After selling your shares on or after the ex-date, the dividend is still owed to you. There is typically a gap of two to four weeks between the ex-date and the payment date. During this period, you no longer own the stock, but the dividend is "in transit" and will arrive in your brokerage account on the payment date as scheduled.

If you transfer between brokerages after the ex-date but before the payment date, the dividend follows your account. Your old brokerage will forward it to your new one, though this may take a few extra days. If you are planning an account transfer, check with both brokerages to ensure dividends are not lost in transition.

Frequently Asked Questions

If I sell on the ex-dividend date, do I still get the dividend?

Yes. Selling on the ex-dividend date means you were the shareholder of record (because you owned shares at the close on the day before the ex-date). The dividend will be deposited into your account on the payment date even though you no longer own the shares.

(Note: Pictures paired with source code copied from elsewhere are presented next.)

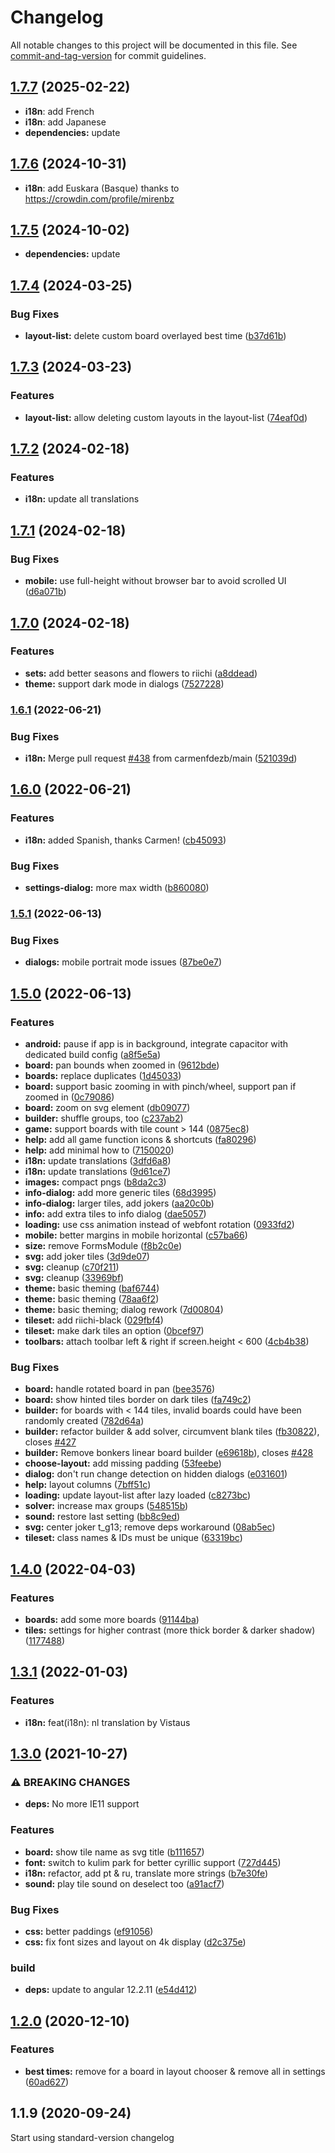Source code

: # Changelog

All notable changes to this project will be documented in this file. See [commit-and-tag-version](https://github.com/absolute-version/commit-and-tag-version) for commit guidelines.

## [1.7.7](https://github.com/ffalt/mah/compare/v1.7.6...v1.7.7) (2025-02-22)

* **i18n**: add French
* **i18n**: add Japanese
* **dependencies:** update

## [1.7.6](https://github.com/ffalt/mah/compare/v1.7.5...v1.7.6) (2024-10-31)

* **i18n**: add Euskara (Basque) thanks to https://crowdin.com/profile/mirenbz

## [1.7.5](https://github.com/ffalt/mah/compare/v1.7.4...v1.7.5) (2024-10-02)

* **dependencies:** update

## [1.7.4](https://github.com/ffalt/mah/compare/v1.7.3...v1.7.4) (2024-03-25)


### Bug Fixes

* **layout-list:** delete custom board overlayed best time ([b37d61b](https://github.com/ffalt/mah/commit/b37d61bbd05e2359a4d89be25995c3dae8e67116))

## [1.7.3](https://github.com/ffalt/mah/compare/v1.7.2...v1.7.3) (2024-03-23)


### Features

* **layout-list:** allow deleting custom layouts in the layout-list ([74eaf0d](https://github.com/ffalt/mah/commit/74eaf0d7df1cf4db2b2cb1d866baabc90361aecb))

## [1.7.2](https://github.com/ffalt/mah/compare/v1.7.1...v1.7.2) (2024-02-18)

### Features

* **i18n:** update all translations

## [1.7.1](https://github.com/ffalt/mah/compare/v1.7.0...v1.7.1) (2024-02-18)


### Bug Fixes

* **mobile:** use full-height without browser bar to avoid scrolled UI ([d6a071b](https://github.com/ffalt/mah/commit/d6a071b774b7e8f460fd91afbab9e1433b7906af))

## [1.7.0](https://github.com/ffalt/mah/compare/v1.6.1...v1.7.0) (2024-02-18)


### Features

* **sets:** add better seasons and flowers to riichi ([a8ddead](https://github.com/ffalt/mah/commit/a8ddeada6a8675c2542280858fa9e48afea6edc4))
* **theme:** support dark mode in dialogs ([7527228](https://github.com/ffalt/mah/commit/7527228fb88ec8b529c2288ab12e0c5d7716420b))

### [1.6.1](https://github.com/ffalt/mah/compare/v1.6.0...v1.6.1) (2022-06-21)


### Bug Fixes

* **i18n:** Merge pull request [#438](https://github.com/ffalt/mah/issues/438) from carmenfdezb/main ([521039d](https://github.com/ffalt/mah/commit/521039dcab039e57f25d0fefec658e41344761cb))

## [1.6.0](https://github.com/ffalt/mah/compare/v1.5.1...v1.6.0) (2022-06-21)


### Features

* **i18n:** added Spanish, thanks Carmen! ([cb45093](https://github.com/ffalt/mah/commit/cb45093c0737983a3fb1ec18eff3065032892a37))


### Bug Fixes

* **settings-dialog:** more max width ([b860080](https://github.com/ffalt/mah/commit/b8600808c720d4d9116593f865ef5b6a57fb4b30))

### [1.5.1](https://github.com/ffalt/mah/compare/v1.5.0...v1.5.1) (2022-06-13)


### Bug Fixes

* **dialogs:** mobile portrait mode issues ([87be0e7](https://github.com/ffalt/mah/commit/87be0e7f703c8ca4206799d034c1f7e257de78db))

## [1.5.0](https://github.com/ffalt/mah/compare/v1.4.0...v1.5.0) (2022-06-13)


### Features

* **android:** pause if app is in background, integrate capacitor with dedicated build config ([a8f5e5a](https://github.com/ffalt/mah/commit/a8f5e5a06a44863424e9f6fbbded1c019ee134bc))
* **board:** pan bounds when zoomed in ([9612bde](https://github.com/ffalt/mah/commit/9612bde6cafa98f0b06828aed6955752bafda446))
* **boards:** replace duplicates ([1d45033](https://github.com/ffalt/mah/commit/1d45033033f6cc32fc6c82509af1256da68dd0ac))
* **board:** support basic zooming in with pinch/wheel, support pan if zoomed in ([0c79086](https://github.com/ffalt/mah/commit/0c79086d43c5d034e14984fd57b0f3dff4044ab1))
* **board:** zoom on svg element ([db09077](https://github.com/ffalt/mah/commit/db09077053515b90c6f05c1ffb7c6e927c9736be))
* **builder:** shuffle groups, too ([c237ab2](https://github.com/ffalt/mah/commit/c237ab2008698fd7bf0dd7415622d729b34acf1b))
* **game:** support boards with tile count > 144 ([0875ec8](https://github.com/ffalt/mah/commit/0875ec8bd043c4e31a532297848e13b4bef5986e))
* **help:** add all game function icons & shortcuts ([fa80296](https://github.com/ffalt/mah/commit/fa802969b406ee9f121e0727bbba1e51ab994dbd))
* **help:** add minimal how to ([7150020](https://github.com/ffalt/mah/commit/7150020b117aad0c009f6cb42a8d51dd669f66b6))
* **i18n:** update translations ([3dfd6a8](https://github.com/ffalt/mah/commit/3dfd6a84e0a31835fc37a0b0c8c21db491cd3ca0))
* **i18n:** update translations ([9d61ce7](https://github.com/ffalt/mah/commit/9d61ce7a2800be0aeaf59896a2f41cf20677ccfa))
* **images:** compact pngs ([b8da2c3](https://github.com/ffalt/mah/commit/b8da2c3824dd7f9d077ef9f6cda961a809051c67))
* **info-dialog:** add more generic tiles ([68d3995](https://github.com/ffalt/mah/commit/68d399588334a2f008e908883d57ea00b16b7185))
* **info-dialog:** larger tiles, add jokers ([aa20c0b](https://github.com/ffalt/mah/commit/aa20c0be25a4f4c3b1d9634acf79043e66cfc084))
* **info:** add extra tiles to info dialog ([dae5057](https://github.com/ffalt/mah/commit/dae5057f4bfb2ab06087d8793addbd363e8d9eaf))
* **loading:** use css animation instead of webfont rotation ([0933fd2](https://github.com/ffalt/mah/commit/0933fd23cd0c2b1e8ed05d5be11454ab69bd6ced))
* **mobile:** better margins in mobile horizontal ([c57ba66](https://github.com/ffalt/mah/commit/c57ba6656bc01265632e86ed6536832ee9957e14))
* **size:** remove FormsModule ([f8b2c0e](https://github.com/ffalt/mah/commit/f8b2c0ef2c21634766035c702d86a23a0fe42866))
* **svg:** add joker tiles ([3d9de07](https://github.com/ffalt/mah/commit/3d9de07796838f1db9e5b8d7b7ff5479f5f76823))
* **svg:** cleanup ([c70f211](https://github.com/ffalt/mah/commit/c70f21105f6bccacc84e67ff8bb4a84b8fec5b5b))
* **svg:** cleanup ([33969bf](https://github.com/ffalt/mah/commit/33969bff816122f0e304680aa4d41b2b8cc196c0))
* **theme:** basic theming ([baf6744](https://github.com/ffalt/mah/commit/baf67446e4736d11262737359e648d2854c03d5d))
* **theme:** basic theming ([78aa6f2](https://github.com/ffalt/mah/commit/78aa6f20fdbcbcb080a850ee7f3732a8b5b54312))
* **theme:** basic theming; dialog rework ([7d00804](https://github.com/ffalt/mah/commit/7d00804e5fc8452f4a01736f4ac5e75331eae59a))
* **tileset:** add riichi-black ([029fbf4](https://github.com/ffalt/mah/commit/029fbf4d28c73f5d446ba3cb7eb69d3496c921a5))
* **tileset:** make dark tiles an option ([0bcef97](https://github.com/ffalt/mah/commit/0bcef97c4810fbedc94f2bc220b40633455d651d))
* **toolbars:** attach toolbar left & right if screen.height < 600 ([4cb4b38](https://github.com/ffalt/mah/commit/4cb4b384d7d1adfbdd333e78121450793701ea93))


### Bug Fixes

* **board:** handle rotated board in pan ([bee3576](https://github.com/ffalt/mah/commit/bee3576587c2bc6309372032a9ceda181e183d75))
* **board:** show hinted tiles border on dark tiles ([fa749c2](https://github.com/ffalt/mah/commit/fa749c27413cfd80b9aef7e68718e06ab2a034a0))
* **builder:** for boards with < 144 tiles, invalid boards could have been randomly created ([782d64a](https://github.com/ffalt/mah/commit/782d64ab7118b1070c489e733931ff9705d0eb78))
* **builder:** refactor builder & add solver, circumvent blank tiles ([fb30822](https://github.com/ffalt/mah/commit/fb30822074fab01366f848e245804d249d3a22c4)), closes [#427](https://github.com/ffalt/mah/issues/427)
* **builder:** Remove bonkers linear board builder ([e69618b](https://github.com/ffalt/mah/commit/e69618b48a763f5eb018f2a0ea78dc6e1ea1d5f4)), closes [#428](https://github.com/ffalt/mah/issues/428)
* **choose-layout:** add missing padding ([53feebe](https://github.com/ffalt/mah/commit/53feebed3d7fdf605906b498f1de3cc2489f4c46))
* **dialog:** don't run change detection on hidden dialogs ([e031601](https://github.com/ffalt/mah/commit/e03160109b6e50ef5966474ac14afc93a27caf1e))
* **help:** layout columns ([7bff51c](https://github.com/ffalt/mah/commit/7bff51ca501db25a25092cdecd255bef957c8534))
* **loading:** update layout-list after lazy loaded ([c8273bc](https://github.com/ffalt/mah/commit/c8273bc0757d731de3c1b75415f163ccb39b0f53))
* **solver:** increase max groups ([548515b](https://github.com/ffalt/mah/commit/548515bcee18f47747297e4d97bb4f451753ba6d))
* **sound:** restore last setting ([bb8c9ed](https://github.com/ffalt/mah/commit/bb8c9ede8d6486fa85288fdb83f64d925e24be60))
* **svg:** center joker t_g13; remove deps workaround ([08ab5ec](https://github.com/ffalt/mah/commit/08ab5ecf2f1f718fe05b898f636234bb374cd516))
* **tileset:** class names & IDs must be unique ([63319bc](https://github.com/ffalt/mah/commit/63319bc42ed645671f2862dba6282dc259e08501))

## [1.4.0](https://github.com/ffalt/mah/compare/v1.3.1...v1.4.0) (2022-04-03)


### Features

* **boards:** add some more boards ([91144ba](https://github.com/ffalt/mah/commit/91144bab764f89ad72faf210563f0d46df21b522))
* **tiles:** settings for higher contrast (more thick border & darker shadow) ([1177488](https://github.com/ffalt/mah/commit/1177488fbc217fce693280851af5aa519a088cce))

## [1.3.1](https://github.com/ffalt/mah/compare/v1.3.0...v1.3.1) (2022-01-03)

### Features

* **i18n:** feat(i18n): nl translation by Vistaus


## [1.3.0](https://github.com/ffalt/mah/compare/v1.2.0...v1.3.0) (2021-10-27)


### ⚠ BREAKING CHANGES

* **deps:** No more IE11 support

### Features

* **board:** show tile name as svg title ([b111657](https://github.com/ffalt/mah/commit/b111657d6f0ab1a4ae17f1865be5c3fbee787531))
* **font:** switch to kulim park for better cyrillic support ([727d445](https://github.com/ffalt/mah/commit/727d44523cd57b5134f6a95e6e30fe6d4a051f31))
* **i18n:** refactor, add pt & ru, translate more strings ([b7e30fe](https://github.com/ffalt/mah/commit/b7e30fe8dd9d4e1c73f8723de8b5e70f17780ab1))
* **sound:** play tile sound on deselect too ([a91acf7](https://github.com/ffalt/mah/commit/a91acf7bc22218b3fe17b7d5c9dbad4cb1712ddb))


### Bug Fixes

* **css:** better paddings ([ef91056](https://github.com/ffalt/mah/commit/ef91056c71eb9a18e0a7764d843f0ed17fb25202))
* **css:** fix font sizes and layout on 4k display ([d2c375e](https://github.com/ffalt/mah/commit/d2c375e2d07cdd99a5b82acd81eafd09d0a7563a))


### build

* **deps:** update to angular 12.2.11 ([e54d412](https://github.com/ffalt/mah/commit/e54d412878dd355b25324eb086b699ffd54f8ab2))

## [1.2.0](https://github.com/ffalt/mah/compare/v1.1.9...v1.2.0) (2020-12-10)


### Features

* **best times:** remove for a board in layout chooser & remove all in settings ([60ad627](https://github.com/ffalt/mah/commit/60ad6272b1fc2d68e0c4dc78bde345403b6dded9))

## 1.1.9 (2020-09-24)

Start using standard-version changelog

Can I sell the stock before the payment date and still collect?

Yes. The payment date is when the cash is distributed, but your eligibility was determined on the record date (one day after the ex-date). You can sell any time after the ex-date — even weeks before the payment date — and the dividend will still be paid to you.

What if I sell one day before the ex-dividend date?

You will not receive the dividend. Selling before the ex-date transfers ownership to the buyer, who becomes the shareholder of record instead of you. If you want the dividend, you must hold through the close on the day before the ex-date at minimum.

This is educational content, not financial advice. Always do your own research before making investment decisions.